AD : On avait le congélateur, on n’a pas tellement eu… Bon, si on a eu les sols forcément, on a eu les murs parce que l’humidité est montée. Mais en appareil ménager, je ne me souviens pas parce qu’on avait tout surélevé. Et puis bon…

EC : Vous aviez eu le temps ?

AD : Oui, parce que quand on a vu lorsqu’on mettait les sacs, on s’est dit « oh la la ». Mais en bas il n’y avait pas grand chose : une machine à laver, un congélateur, un sèche-linge.
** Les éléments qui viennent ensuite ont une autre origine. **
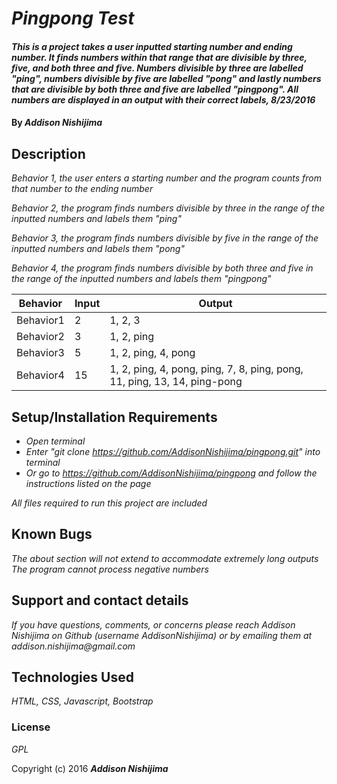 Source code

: # _Pingpong Test_

#### _This is a project takes a user inputted starting number and ending number. It finds numbers within that range that are divisible by three, five, and both three and five. Numbers divisible by three are labelled "ping", numbers divisible by five are labelled "pong" and lastly numbers that are divisible by both three and five are labelled "pingpong". All numbers are displayed in an output with their correct labels, 8/23/2016_

#### By _**Addison Nishijima**_

## Description
_Behavior 1, the user enters a starting number and the program counts from that number to the ending number_

_Behavior 2, the program finds numbers divisible by three in the range of the inputted numbers and labels them "ping"_

_Behavior 3, the program finds numbers divisible by five in the range of the inputted numbers and labels them "pong"_

_Behavior 4, the program finds numbers divisible by both three and five in the range of the inputted numbers and labels them "pingpong"_

| Behavior  | Input  | Output                                                                 |
|-----------|--------|------------------------------------------------------------------------|
| Behavior1 | 2      | 1, 2, 3                                                                |
| Behavior2 | 3      | 1, 2, ping                                                             |
| Behavior3 | 5      | 1, 2, ping, 4, pong                                                    |
| Behavior4 | 15     |1, 2, ping, 4, pong, ping, 7, 8, ping, pong, 11, ping, 13, 14, ping-pong|

## Setup/Installation Requirements

* _Open terminal_
* _Enter "git clone https://github.com/AddisonNishijima/pingpong.git" into terminal_
* _Or go to https://github.com/AddisonNishijima/pingpong and follow the instructions listed on the page_

_All files required to run this project are included_

## Known Bugs

_The about section will not extend to accommodate extremely long outputs_
_The program cannot process negative numbers_

## Support and contact details

_If you have questions, comments, or concerns please reach Addison Nishijima on Github (username AddisonNishijima) or by emailing them at addison.nishijima@gmail.com_

## Technologies Used

_HTML, CSS, Javascript, Bootstrap_

### License

*GPL*

Copyright (c) 2016 **_Addison Nishijima_**
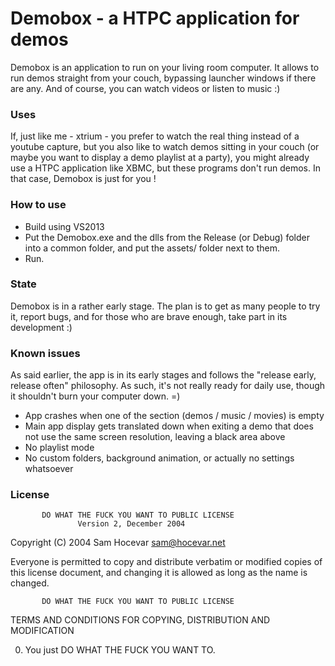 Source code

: # Demobox - a HTPC application for demos

Demobox is an application to run on your living room computer. It allows to run demos straight from your couch, bypassing launcher windows if there are any. And of course, you can watch videos or listen to music :)

### Uses
If, just like me - xtrium - you prefer to watch the real thing instead of a youtube capture, but you also like to watch demos sitting in your couch (or maybe you want to display a demo playlist at a party), you might already use a HTPC application like XBMC, but these programs don't run demos. In that case, Demobox is just for you !

### How to use
* Build using VS2013
* Put the Demobox.exe and the dlls from the Release (or Debug) folder into a common folder, and put the assets/ folder next to them.
* Run.

### State
Demobox is in a rather early stage. The plan is to get as many people to try it, report bugs, and for those who are brave enough, take part in its development :)

### Known issues
As said earlier, the app is in its early stages and follows the "release early, release often" philosophy. As such, it's not really ready for daily use, though it shouldn't burn your computer down. =)

 * App crashes when one of the section (demos / music / movies) is empty
 * Main app display gets translated down when exiting a demo that does not use the same screen resolution, leaving a black area above
 * No playlist mode
 * No custom folders, background animation, or actually no settings whatsoever

### License

           DO WHAT THE FUCK YOU WANT TO PUBLIC LICENSE
                   Version 2, December 2004
 
Copyright (C) 2004 Sam Hocevar <sam@hocevar.net>
 
Everyone is permitted to copy and distribute verbatim or modified
copies of this license document, and changing it is allowed as long
as the name is changed.
 
           DO WHAT THE FUCK YOU WANT TO PUBLIC LICENSE
  TERMS AND CONDITIONS FOR COPYING, DISTRIBUTION AND MODIFICATION
 
 0. You just DO WHAT THE FUCK YOU WANT TO.
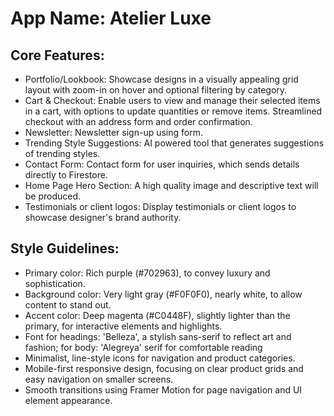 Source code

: # **App Name**: Atelier Luxe

## Core Features:

- Portfolio/Lookbook: Showcase designs in a visually appealing grid layout with zoom-in on hover and optional filtering by category.
- Cart & Checkout: Enable users to view and manage their selected items in a cart, with options to update quantities or remove items.  Streamlined checkout with an address form and order confirmation.
- Newsletter: Newsletter sign-up using form.
- Trending Style Suggestions: AI powered tool that generates suggestions of trending styles.
- Contact Form: Contact form for user inquiries, which sends details directly to Firestore.
- Home Page Hero Section: A high quality image and descriptive text will be produced.
- Testimonials or client logos: Display testimonials or client logos to showcase designer's brand authority.

## Style Guidelines:

- Primary color: Rich purple (#702963), to convey luxury and sophistication.
- Background color: Very light gray (#F0F0F0), nearly white, to allow content to stand out.
- Accent color: Deep magenta (#C0448F), slightly lighter than the primary, for interactive elements and highlights.
- Font for headings: 'Belleza', a stylish sans-serif to reflect art and fashion; for body: 'Alegreya' serif for comfortable reading
- Minimalist, line-style icons for navigation and product categories.
- Mobile-first responsive design, focusing on clear product grids and easy navigation on smaller screens.
- Smooth transitions using Framer Motion for page navigation and UI element appearance. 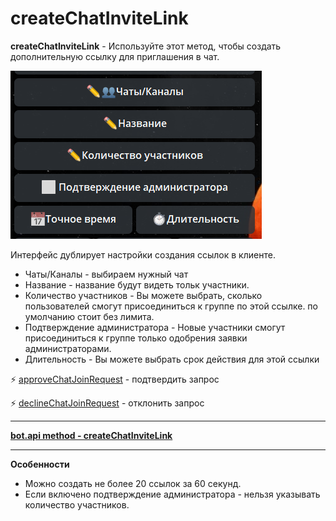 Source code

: # createChatInviteLink

**createChatInviteLink** - Используйте этот метод, чтобы создать дополнительную ссылку для приглашения в чат.

![](./1.png)

Интерфейс  дублирует настройки создания ссылок в клиенте.
* Чаты/Каналы - выбираем нужный чат
* Название - название будут видеть тольк участники.
* Количество участников - Вы можете выбрать, сколько пользователей смогут присоединиться к группе по этой ссылке. по умолчанию стоит без лимита. 
* Подтверждение администратора - Новые участники смогут присоединиться к группе только одобрения заявки администраторами.
* Длительность - Вы можете выбрать срок действия для этой ссылки

⚡️ [approveChatJoinRequest](/docs/admin/chat/approvechatjoinrequest) - подтвердить запрос

⚡️ [declineChatJoinRequest](/docs/admin/chat/declinechatjoinrequest) - отклонить запрос

---

[**bot.api method - createChatInviteLink**](https://core.telegram.org/bots/api#createchatinvitelink)

--- 

**Особенности**

* Можно создать не более 20 ссылок за 60 секунд.
* Если включено подтверждение администратора - нельзя указывать количество участников.





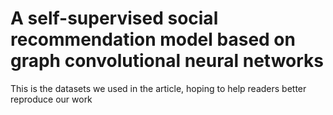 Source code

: # A self-supervised social recommendation model based on graph convolutional neural networks
This is the datasets we used in the article, hoping to help readers better reproduce our work
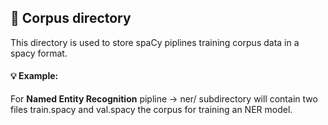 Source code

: ## 🔖 Corpus directory
This directory is used to store spaCy piplines training corpus data in a spacy format.

#### 💡 Example:
For **Named Entity Recognition** pipline -> ner/ subdirectory will contain two files train.spacy and val.spacy the corpus for training an NER model. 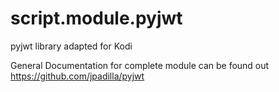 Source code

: # script.module.pyjwt

pyjwt library adapted for Kodi

General Documentation for complete module can be found out 
https://github.com/jpadilla/pyjwt
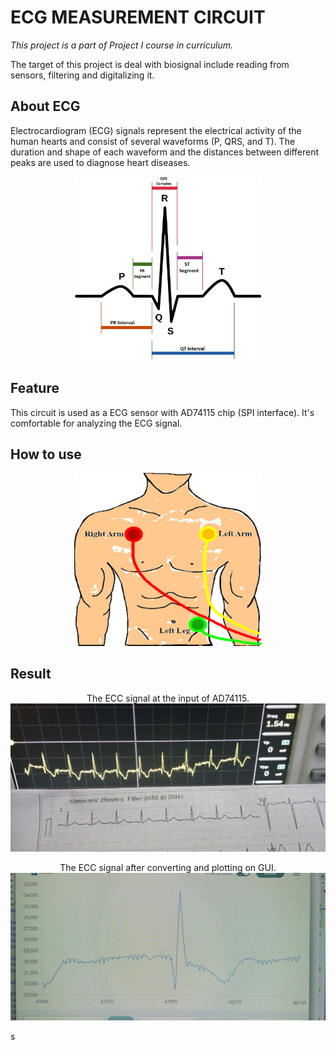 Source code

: # ECG MEASUREMENT CIRCUIT

*This project is a part of Project I course in curriculum.*

The target of this project is deal with biosignal include reading from sensors, filtering and digitalizing it. 

## About ECG

Electrocardiogram (ECG) signals represent the electrical activity of the human hearts and consist of several waveforms (P, QRS, and T). The duration and shape of each waveform and the distances between different peaks are used to diagnose heart diseases.

<p align="center">
  <img src="./img/ecg_waveform.png" alt="ECG Waveform" width="300" height="auto">
</p>

## Feature

This circuit is used as a ECG sensor with AD74115 chip (SPI interface). It's comfortable for analyzing the ECG signal.

## How to use

<p align="center">
  <img src="./img/3_lead_ecg_placement.png" alt="ECG Electrodes Placement" width="300" height="auto">
</p>

## Result

<p align="center">
  The ECC signal at the input of AD74115.

  <img src="./img/ecg_waveform_result.png" alt="ECG signal in oscilloscope" width="600" height="auto">
</p>

<p align="center">
  The ECC signal after converting and plotting on GUI.

  <img src="./img/ecg_waveform_gui.png" alt="ECG signal in GUI" width="600" height="auto">
</p>s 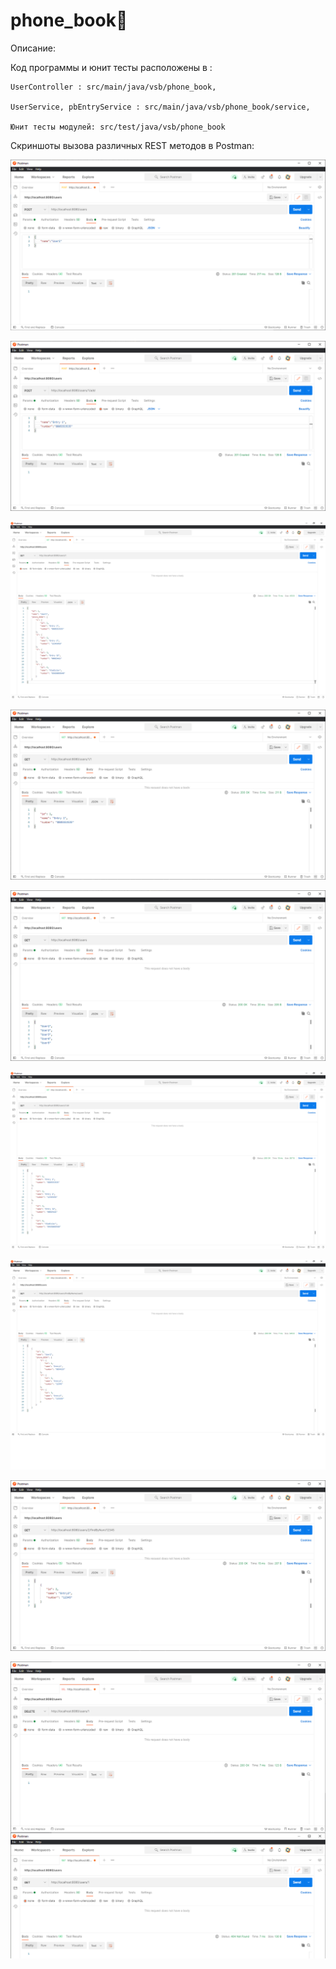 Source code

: # phone_book📲
Описание:

Код программы и юнит тесты расположены в :

    UserController : src/main/java/vsb/phone_book,

    UserService, pbEntryService : src/main/java/vsb/phone_book/service,

    Юнит тесты модулей: src/test/java/vsb/phone_book
    
Скриншоты вызова различных REST методов в Postman:

![alt text](screenshots/post_createUser.png "POST /users")

![alt text](screenshots/post_createEntry.png "POST /users/{id}/add")

![alt text](screenshots/get_readUser.png "GET /users/{id}")

![alt text](screenshots/get_readEntry.png "GET /users/{id}/{eId}")

![alt text](screenshots/get_readAllUsers.png "GET /users")

![alt text](screenshots/get_readAllEntries.png "GET /users/{id}/all")

![alt text](screenshots/get_findByName.png "GET /users/findByName/{name}")

![alt text](screenshots/get_findByNum.png "GET /users/{id}/findByNum/{num}")

![alt text](screenshots/deleteUser.png "DELETE /users/{id}")


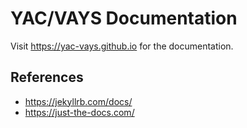 # YAC/VAYS Documentation

Visit https://yac-vays.github.io for the documentation.

## References

- https://jekyllrb.com/docs/
- https://just-the-docs.com/
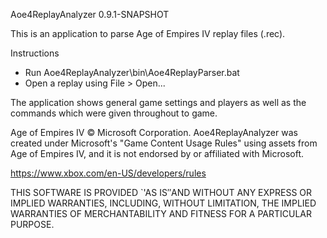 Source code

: Aoe4ReplayAnalyzer 0.9.1-SNAPSHOT

This is an application to parse Age of Empires IV replay files (.rec).

Instructions

- Run Aoe4ReplayAnalyzer\bin\Aoe4ReplayParser.bat
- Open a replay using File > Open...

The application shows general game settings and players as well as the
commands which were given throughout to game.


Age of Empires IV © Microsoft Corporation. Aoe4ReplayAnalyzer was created
under Microsoft's "Game Content Usage Rules" using assets from
Age of Empires IV, and it is not endorsed by or affiliated with Microsoft.

https://www.xbox.com/en-US/developers/rules


THIS SOFTWARE IS PROVIDED `'AS IS″AND WITHOUT
ANY EXPRESS OR IMPLIED WARRANTIES, INCLUDING,
WITHOUT LIMITATION, THE IMPLIED WARRANTIES OF
MERCHANTABILITY AND FITNESS FOR A PARTICULAR PURPOSE.
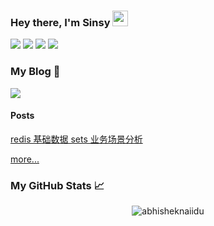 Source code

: ### Hey there, I'm Sinsy <img src="https://media.giphy.com/media/hvRJCLFzcasrR4ia7z/giphy.gif" width="25px">
[![](https://img.shields.io/badge/Zhihu-hello%20tomcat-blue?style=flat-square)](https://www.zhihu.com/people/since-zh)
[![](https://img.shields.io/badge/Homepage-about-brightgreen?style=flat-square)](https://blog.sincehub.cn/about/)
[![](https://img.shields.io/badge/Email-sinsy%401996@gmail.com-red?style=flat-square)](mailto:sinsy1996@gmail.com)
[![](https://img.shields.io/badge/InfoQ-sinsy-blue?style=flat-square)](https://www.infoq.cn/u/sinsy/publish)


### My Blog :pencil:

[![](https://img.shields.io/badge/sinsy-blog-e91e63?style=flat-square&labelColor=1c40a5)](https://blog.sincehub.cn/)

#### Posts 

[redis 基础数据 sets 业务场景分析](https://blog.sincehub.cn/2020/11/28/redis-sets/)

[more...](https://blog.sincehub.cn/)

### My GitHub Stats 📈

<p align="center"> <img src="https://github-readme-stats.vercel.app/api?username=impactCn&show_icons=true&theme=gotham" alt="abhisheknaiidu" />
 
 
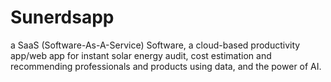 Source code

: # Sunerdsapp
a SaaS (Software-As-A-Service) Software, a cloud-based productivity app/web app for instant solar energy audit, cost estimation and recommending professionals and products using data, and the power of AI.
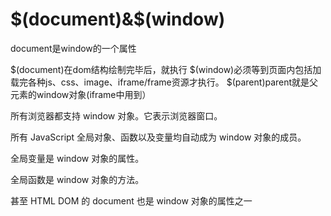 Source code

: # $(document)&$(window)

document是window的一个属性

$(document)在dom结构绘制完毕后，就执行
$(window)必须等到页面内包括加载完各种js、css、image、iframe/frame资源才执行。
$(parent)parent就是父元素的window对象(iframe中用到）


所有浏览器都支持 window 对象。它表示浏览器窗口。

所有 JavaScript 全局对象、函数以及变量均自动成为 window 对象的成员。

全局变量是 window 对象的属性。

全局函数是 window 对象的方法。

甚至 HTML DOM 的 document 也是 window 对象的属性之一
Ce n’est pas comme si… on a tout dans la maison si vous voulez, c’est pour ça qu’on a eu le temps. Après on a une pièce là, juste à côté, qui est plain pied mais si vous voulez, on a eu un peu de dommages aussi au niveau des meubles. Elle est quand même surélevée, il y a une marche comme ça. Mais bon, on n’a pas eu de gros, gros dégâts. Par contre, on s’est aperçu quand même après. Si vous voulez, on avait du matériel de plage, de camping, qui était dans des meubles et ça après quand on l’a retiré, tout était moisi. Et ça comme on ne l’a pas vu, on ne l’a pas dit. Mais bon, c’était pas méchant, c’était pas…

EC : La pièce qui était meublée, c’était… ?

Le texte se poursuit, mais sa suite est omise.